Et c'est généralement la Maison Blanche ou le Pentagone qui sont à l'origine de ces fuites. Je peux citer des fuites qui, j'en suis certain, provenaient de la CIA au cours des deux dernières semaines au sujet d'Israël et de la Palestine.
Mais lorsque ces fuites sont autorisées, tout le monde est content. Lorsque les fuites ne sont pas autorisées, la Maison Blanche est très contrariée et la CIA dépose ce que l'on appelle un rapport sur les crimes auprès du FBI, qui doit alors enquêter sur l'affaire.
Mais en réalité, si l'on veut inculper Julian Assange, un éditeur, de plusieurs chefs d'accusation d'espionnage, il faut inculper le Washington Post, le New York Times, le Wall Street Journal, le L.A. Times, AP et tous ceux qui publient chaque jour des informations classifiées.
C'est une violation du Premier Amendement. Donc, soit nous sommes transparents et nous soutenons la liberté d'expression et la liberté de la presse, soit nous ne le sommes pas. Parce qu'on ne peut pas être les deux à la fois.
EG : Tant de choses dépendent de cette affaire, vous parliez du partage d'informations, et ils l'appellent quand même une fuite autorisée ?

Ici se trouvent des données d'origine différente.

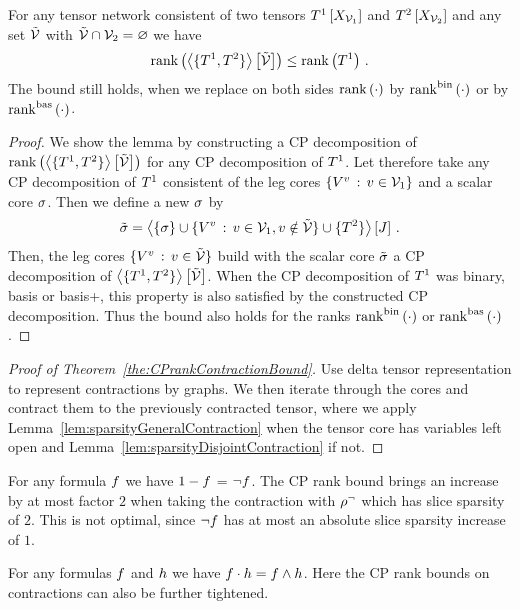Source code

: \begin{lemma}\label{lem:sparsityDisjointContraction}
	For any tensor network consistent of two tensors $T^{1}\left[X_{\mathcal{V}_1}\right]$ and $T^{2}\left[X_{\mathcal{V}_2}\right]$ and any set $\tilde{\mathcal{V}}$ with $\tilde{\mathcal{V}}\cap\mathcal{V}_2=\varnothing$ we have
		\[ \mathrm{rank}\left(\left\langle \{T^{1},T^{2}\}\right\rangle \left[ \tilde{\mathcal{V}} \right]\right) \leq \mathrm{rank}\left(T^{1}\right) \, . \]
	The bound still holds, when we replace on both sides $\mathrm{rank}\left(\cdot\right)$ by $\mathrm{rank}^{\mathrm{bin}}\left(\cdot\right)$ or by $\mathrm{rank}^{\mathrm{bas}}\left(\cdot\right)$.
\end{lemma}
\begin{proof}
	We show the lemma by constructing a CP decomposition of $\mathrm{rank}\left(\left\langle \{T^{1},T^{2}\}\right\rangle \left[ \tilde{\mathcal{V}} \right]\right) $ for any CP decomposition of $T^{1}$.
	Let therefore take any CP decomposition of $T^{1}$ consistent of the leg cores $\{V^{v} \, : \, v \in \mathcal{V}_1 \}$ and a scalar core $\sigma$.
	Then we define a new $\sigma$ by
		\[ \tilde{\sigma} = \left\langle \{\sigma\}\cup \{V^{v} \, : \, v \in \mathcal{V}_1 , v \notin \tilde{\mathcal{V}} \} \cup \{T^{2}\} \right\rangle \left[ J \right] \, . \]
	Then, the leg cores $\{V^{v} \, : \, v \in \tilde{\mathcal{V}} \}$ build with the scalar core $\tilde{\sigma}$ a CP decomposition of $\left\langle \{T^{1},T^{2}\}\right\rangle \left[ \tilde{\mathcal{V}} \right]$.
	When the CP decomposition of $T^{1}$ was binary, basis or basis+, this property is also satisfied by the constructed CP decomposition.
	Thus the bound also holds for the ranks $\mathrm{rank}^{\mathrm{bin}}\left(\cdot\right)$ or $\mathrm{rank}^{\mathrm{bas}}\left(\cdot\right)$.
\end{proof}

\begin{proof}[Proof of Theorem~\ref{the:CPrankContractionBound}]
	Use delta tensor representation to represent contractions by graphs.
	We then iterate through the cores and contract them to the previously contracted tensor, where we apply Lemma~\ref{lem:sparsityGeneralContraction} when the tensor core has variables left open and Lemma~\ref{lem:sparsityDisjointContraction} if not.
\end{proof}


\begin{example}
	For any formula $f$ we have $1-f$ = $\lnot f$.
	The CP rank bound brings an increase by at most factor $2$ when taking the contraction with $\rho^{\lnot}$ which has slice sparsity of $2$.
	This is not optimal, since $\lnot f$ has at most an absolute slice sparsity increase of $1$.
	
	For any formulas $f$ and $h$ we have $f\cdot h = f\land h$.
	Here the CP rank bounds on contractions can also be further tightened.
\end{example}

JK : Une fuite autorisée, c'est comme les fuites de la CIA : nous avions raison sur Gaza. Nous avions prédit trois jours auparavant qu'ils allaient lancer cette attaque. Puis la fuite est transmise au Post, et le Post dit : un document classifié de la CIA dit que la CIA avait raison. La CIA répond alors : “Oh, non, cette information était confidentielle qui nous colle une très bonne image. Nous devrions probablement la communiquer au FBI. Mais ils ne seront probablement pas en mesure de découvrir qui est à l'origine de la fuite. Parce que c'est une fuite autorisée.

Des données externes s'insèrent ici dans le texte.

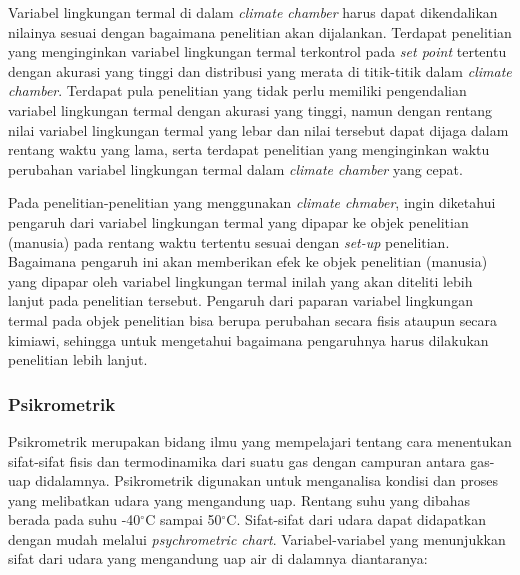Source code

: Variabel lingkungan termal di dalam \textit{climate chamber} harus dapat dikendalikan nilainya sesuai dengan bagaimana penelitian akan dijalankan. Terdapat penelitian yang menginginkan variabel lingkungan termal terkontrol pada \textit{set point} tertentu dengan akurasi yang tinggi dan distribusi yang merata di titik-titik dalam \textit{climate chamber}\cite{paper31WHe}. Terdapat pula penelitian yang tidak perlu memiliki pengendalian variabel lingkungan termal dengan akurasi yang tinggi, namun dengan rentang nilai variabel lingkungan termal yang lebar dan nilai tersebut dapat dijaga dalam rentang waktu yang lama\cite{paper31APLeskinen}\cite{paper31AHuguet}\cite{paper31EJofre}\cite{paper31Srinivasa}, serta terdapat penelitian yang menginginkan waktu perubahan variabel lingkungan termal dalam \textit{climate chamber} yang cepat\cite{paper31Emartinez}.

Pada penelitian-penelitian yang menggunakan \textit{climate chmaber}, ingin diketahui pengaruh dari variabel lingkungan termal yang dipapar ke objek penelitian (manusia) pada rentang waktu tertentu sesuai dengan \textit{set-up} penelitian. Bagaimana pengaruh ini akan memberikan efek ke objek penelitian (manusia) yang dipapar oleh variabel lingkungan termal inilah yang akan diteliti lebih lanjut pada penelitian tersebut. Pengaruh dari paparan variabel lingkungan termal pada objek penelitian bisa berupa perubahan secara fisis ataupun secara kimiawi, sehingga untuk mengetahui bagaimana pengaruhnya harus dilakukan penelitian lebih lanjut.

\subsubsection{Psikrometrik}

Psikrometrik merupakan bidang ilmu yang mempelajari tentang cara menentukan sifat-sifat fisis dan termodinamika dari suatu gas dengan campuran antara gas-uap didalamnya. Psikrometrik digunakan untuk menganalisa kondisi dan proses yang melibatkan udara yang mengandung uap. Rentang suhu yang dibahas berada pada suhu -40$^\circ$C sampai 50$^\circ$C. Sifat-sifat dari udara dapat didapatkan dengan mudah melalui \textit{psychrometric chart}. Variabel-variabel yang menunjukkan sifat dari udara yang mengandung uap air di dalamnya diantaranya:\cite{skripsiIchfan}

EG : Je vois. D'accord. C'est comme poster “accidentellement” une très belle photo de soi en ligne ou quelque chose comme ça.
JK : Oui. Exactement.
EG : Wow. D'accord. John, merci infiniment de nous avoir brossé ce contexte très, très important et d'avoir partagé avec nous votre propre histoire. J'apprécie vraiment.
JK : Merci pour le travail que vous faites, Eleanor. C'est important. Merci de m'avoir invité.
Retranscription approximative de l'entretien avec Matthew Hoh
EG : Merci à tous de nous rejoindre à l'émission de radio Project Censored. Nous sommes très heureux d'accueillir à nouveau Matthew Hoh, directeur associé de l'Eisenhower Media Network et membre émérite du Center for International Policy.
En 2009, il a démissionné de son poste au département d'État en Afghanistan pour protester contre l'escalade de la guerre. Matthew, merci beaucoup de nous avoir rejoints.
MH : Bonjour, Eleanor. Merci de m'avoir invité à nouveau.
EG : Je voudrais commencer par un point qui me semble absent de la conversation sur Assange, à savoir le langage autour des informations classifiées, entre guillemets.
Je commencerai par dire qu'il n'existe aucune loi aux États-Unis interdisant la publication d'informations classifiées. Je le répète. Il n'y a pas de loi aux États-Unis contre la publication d'informations classifiées.
Sur ce, Matt, pouvez-vous nous parler de la désignation des documents classifiés en ce qui concerne l'armée, le Pentagone et le Département d'État ?
MH : Oui, bien sûr. Vous savez, en tant que civils, nous ne sommes pas liés par la loi sur les informations classifiées. Nous ne sommes pas liés par le processus de classification. C'est quelque chose qui relève du pouvoir exécutif.
Ils peuvent certainement nous menacer de l’Espionage Act, et c'est la raison pour laquelle un journaliste comme Julian Assange est poursuivi pour la révélation de documents classifiés, et pas pour mêmes accusations que Chelsea Manning, Tom Drake ou John Kiriakou. La classification concerne le pouvoir exécutif. Elle ne concerne pas les civils.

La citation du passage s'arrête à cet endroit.